Recently
there were two left unity meetings, which the IRSP
attended. The first on the second of October was a
public meeting, which the IRSP only found out was
on, by accident. We received no formal or informal
invitations. This despite the fact that last year
we had been part of a group called the Social Forum
which had reached some tentative agreements on possible
policy areas and which involved wide strata of left
opinion including representatives of some Protestant
working class views. Unfortunately those meetings
fizzled out.
Then
the SWP, which had been involved in the Social Forum,
arranged a series of closed meetings with other groups
out of which emerged the suggested programme which
were published in The Plough No. 8. At no time we
understand was the suggested programme put to a vote,
nor was it agreed at the first public meeting. But
at the second meeting involving a small number of
delegates when the programme was questioned by the
IRSP we were told it was not for changing.
At
the meeting it emerged that Communist Party of Ireland
gave a qualified no to Left Unity candidates
but individual members of the party could get involved
in a Left Unity campaign if they wished. The Derry
Trades and Environmental group a front group for the
SWP, fully supported the project and said that it
should be as broad as possible both geographically
and the left political spectrum. The Workers' Party
gave a general welcome but they were concerned that
there is not enough time to do this prior to a November
election. They also brought up the idea of a socialist
forum to discuss matters of mutual interest. WP had
already selected candidates for the forthcoming election
and expressed a view that the European Elections may
offer a better opportunity for Left Unity. The Socialist
Workers' Party were fully behind the initiative while
the Official Republican Movement (ORM) were in broad
support, but unsure as to how it would work and the
timescale involved. No decisions were taken, No votes
were taken, and meeting broke up in an uncertain fashion
with no date set for next meeting.
The
position of the IRSP is very clear. While left unity
is desirable it cannot be rushed through just to satisfy
the electoral ambitions of some people. How can there
be unity when there were pro and anti-Good Friday
Agreement Parties.
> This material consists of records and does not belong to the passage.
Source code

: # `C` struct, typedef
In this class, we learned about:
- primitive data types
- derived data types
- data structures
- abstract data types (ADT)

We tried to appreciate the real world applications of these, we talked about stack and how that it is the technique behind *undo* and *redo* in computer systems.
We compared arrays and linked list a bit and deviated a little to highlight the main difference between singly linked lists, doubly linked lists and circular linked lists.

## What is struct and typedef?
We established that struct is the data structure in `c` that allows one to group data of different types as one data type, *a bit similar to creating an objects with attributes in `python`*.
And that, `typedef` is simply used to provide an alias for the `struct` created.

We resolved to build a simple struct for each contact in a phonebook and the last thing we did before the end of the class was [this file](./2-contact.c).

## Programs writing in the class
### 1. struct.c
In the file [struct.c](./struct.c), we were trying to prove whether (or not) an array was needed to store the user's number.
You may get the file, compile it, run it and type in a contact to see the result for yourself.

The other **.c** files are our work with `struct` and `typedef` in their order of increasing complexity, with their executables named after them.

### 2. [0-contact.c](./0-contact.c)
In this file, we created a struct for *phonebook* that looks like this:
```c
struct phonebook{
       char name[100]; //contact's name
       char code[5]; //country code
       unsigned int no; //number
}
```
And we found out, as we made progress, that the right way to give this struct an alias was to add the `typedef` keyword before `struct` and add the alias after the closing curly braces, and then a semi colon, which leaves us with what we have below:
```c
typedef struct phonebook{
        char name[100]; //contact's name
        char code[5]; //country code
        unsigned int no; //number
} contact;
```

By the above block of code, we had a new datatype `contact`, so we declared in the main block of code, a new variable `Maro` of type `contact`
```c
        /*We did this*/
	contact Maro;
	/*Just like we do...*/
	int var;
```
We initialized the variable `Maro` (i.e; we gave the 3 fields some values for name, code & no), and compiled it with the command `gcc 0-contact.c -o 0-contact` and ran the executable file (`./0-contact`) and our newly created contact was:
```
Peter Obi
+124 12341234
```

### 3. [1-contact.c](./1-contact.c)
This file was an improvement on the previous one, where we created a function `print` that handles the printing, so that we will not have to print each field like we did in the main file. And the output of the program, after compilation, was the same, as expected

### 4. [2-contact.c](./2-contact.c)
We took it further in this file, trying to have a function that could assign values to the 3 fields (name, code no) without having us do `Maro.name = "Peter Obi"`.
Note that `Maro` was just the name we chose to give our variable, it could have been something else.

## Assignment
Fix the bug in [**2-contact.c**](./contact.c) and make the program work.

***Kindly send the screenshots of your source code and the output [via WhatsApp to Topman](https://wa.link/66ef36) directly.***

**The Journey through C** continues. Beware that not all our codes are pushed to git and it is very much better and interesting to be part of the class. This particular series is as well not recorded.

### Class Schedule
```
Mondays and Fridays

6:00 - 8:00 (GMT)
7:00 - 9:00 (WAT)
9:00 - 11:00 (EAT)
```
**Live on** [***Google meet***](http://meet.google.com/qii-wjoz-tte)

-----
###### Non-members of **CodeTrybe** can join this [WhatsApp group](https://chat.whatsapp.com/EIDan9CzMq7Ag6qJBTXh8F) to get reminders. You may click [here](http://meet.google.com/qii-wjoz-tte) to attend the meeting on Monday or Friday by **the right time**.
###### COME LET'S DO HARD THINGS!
For example how could the IRSP/Left
Alternative (anti-Agreement) call for a vote for the
WP (Left Alternative (pro-Agreement) without losing
all credibility? The people are not stupid. They would
see the Left Alternative for what it is: an ill thought
out attempt to cobble together an unprincipled alliance
to maximise a 'left' vote. The reality is that on
the ground the left has not done the steady persistent
class work that would establish its credibility with
the working class. When members of the Workers Party
cannot even acknowledge the presence of members of
the ORM at a left unity meeting then the basis for
their co-operation is not the interests of the mass
of the working class but the particular interests
in one sect of the left.
Furthermore
any alliance that tries to cover its position on the
national question and fool the masses is doomed to
failure. Seamus Costello drew on both the experience
and teachings of James Connolly in his approach to
the problem of "loyalism" among the Belfast
Protestant working class. When questioned in March
1975 about co-operation with representatives of the
Protestant workers on immediate issues "which
would appear to unite the people," he defined
his position clearly and succinctly:
Connolly
had to face exactly the same predicament. In Belfast
prior to 1916, you had people who classified themselves
as socialists and who were also interested in ending
British rule in Ireland. Their approach to the Protestant
working class was on the basis of limited and immediate
issues. One of the principal issues, which affected
both sections of the working class, was the question
of whether or not they could get gas and water into
their houses. "Some very militant campaigns
were engaged in on these two demands - gas and water
for the houses in the working class districts. Republicans
and socialists were involved in this campaign on
the basis that this was the way to unite the working
class. At the same time, these republicans and socialists
refused point blank to mention or even discuss the
national question with the Protestant working class,
on the grounds that if they did, the Protestant
working class wouldn't listen to them and that they
would lose their co operation on the issue of gas
and water for the houses. Connolly was totally in
opposition to this approach. He categorised them
as gas and water socialists. Today in Belfast we
have what we call ring-road socialists. They are
exactly the same type of people. They are, in fact,
the leadership of the Official Republican Movement
in Belfast. We maintain that any co-operation with
the Protestant working class must be on the basis
of a principled political position. It must be on
the basis of explaining fully to the Protestant
working class what all our policies are, not just
our policy on the ring road. We must try and politicise
them, simultaneously with conducting a political
campaign to get rid of Britain. It will be primarily
an educational function, or an educational campaign
directed towards Protestants in the hope at least
that some significant section of the Protestant
working class will understand.
We
are for unity-class unity class struggle and the struggle
against Imperialism. That's the basis the IRSP will
enter into electoral alliances and only when we have
established a clear consistent record of mass work.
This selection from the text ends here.